I side with Brooks in his attempt to remove humans from their unique status 
versus the-rest-of-the-world. In Western cultures, the bridging of this gap 
is becoming increasingly visible due to the blurring of the boundaries 
between humans and machines, for instance, through the implant of artificial 
body organs. In other cultures the distinction was never very strong, for 
instance, for the Achuar Indians nature and society are part of continuum 
rather than independent spheres (Descola 1994).

Artificial intelligence, and by extension robotics, present themselves as 
ideal locations to grapple with this rift. However, overthrowing one 
authority to simply replace it with another is not a viable solution. 
Asserting science as a privileged, universal, and thus unifying, path to 
truth is not acceptable.

This brings us back to the beginning. To the initial criticism of the 
oversimplified conceptions of technology (and science) presented in this 
book. When technologies are reduced to tools, and science to Progress, there 
is little space left for reflection or negotiation. Science and technology 
become objectives in themselves, undisputed and unquestionable.

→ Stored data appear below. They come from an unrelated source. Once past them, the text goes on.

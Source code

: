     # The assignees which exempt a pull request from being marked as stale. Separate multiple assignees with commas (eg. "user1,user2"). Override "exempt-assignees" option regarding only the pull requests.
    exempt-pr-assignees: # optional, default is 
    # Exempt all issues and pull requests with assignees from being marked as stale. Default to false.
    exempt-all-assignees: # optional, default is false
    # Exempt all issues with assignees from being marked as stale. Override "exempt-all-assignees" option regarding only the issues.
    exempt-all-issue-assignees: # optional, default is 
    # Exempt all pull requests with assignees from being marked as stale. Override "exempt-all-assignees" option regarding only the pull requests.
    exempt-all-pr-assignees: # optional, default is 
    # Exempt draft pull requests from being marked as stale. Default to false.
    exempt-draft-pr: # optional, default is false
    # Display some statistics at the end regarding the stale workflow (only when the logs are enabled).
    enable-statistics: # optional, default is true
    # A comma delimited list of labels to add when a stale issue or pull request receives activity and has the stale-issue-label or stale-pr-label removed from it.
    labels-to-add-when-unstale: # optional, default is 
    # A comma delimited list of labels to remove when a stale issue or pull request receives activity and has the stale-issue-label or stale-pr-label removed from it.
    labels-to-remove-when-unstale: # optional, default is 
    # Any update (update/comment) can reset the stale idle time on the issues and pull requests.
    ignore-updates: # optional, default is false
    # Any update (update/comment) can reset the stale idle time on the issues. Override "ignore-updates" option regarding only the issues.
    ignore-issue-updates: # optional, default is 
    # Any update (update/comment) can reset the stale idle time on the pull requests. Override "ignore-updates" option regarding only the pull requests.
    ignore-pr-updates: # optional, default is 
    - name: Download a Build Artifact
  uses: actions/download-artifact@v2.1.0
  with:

However, there is a need to pause and reflect. In this text we have explored 
at least two. The first pertains to the creation, sustenance or expansion of 
social inequalities. The ‘feeding’ of the divide between those who have 
access to the technology and those who don’t, and the stifling of other 
sources of truth, other forms of observation and interpretation. The second, 
relates to the ways in which the creation of ‘man-machines’ will affect our 
experience of ourselves and the world. If, as Brooks and Varela postulate, 
intelligence is indeed embodied and the world is interpreted through our 
sensorimotor structures, then what are the implications of adding, or 
removing, parts to this structure?

Brooks discusses these in terms of control, we are not in danger of being 
controlled by our pure-robots, because we are like them only better. 
However, there are other dimensions that deserve careful reflection. If 
these are not considered, Brooks’ predictions may become true for, as 
Marshall McLuhan once said, “[w]e are all robots when uncritically involved 
with our technologies” (McLuhan & Fiore 1968).

Notes:
Unless otherwise noted all references are taken from Brooks (2002)

References:
Brooks, Rodney A. (2002). Flesh and Machines: How Robots Will Change Us. New 
York: Pantheon Books.
Descola, Philippe. (1994). The Society of Nature: A native ecology in 
Amazonia (translated by Nora Scott). Great Britain: Cambridge University 
Press.
Latour, Bruno. (2002). War of the Worlds: What about Peace? (translated by 
Charlotte Bigg). Chicago: Prickly Paradigm Press, LLC.
McLuhan, Marshall & Fiore, Quentin. (1968). War and Peace in the global 
village. New York: Bantham.
Varela, Francisco J. (1999). Ethical Know-How: Action, Wisdom, and 
Cognition. Writing Science Series. Stanford, CA: Stanford University Press.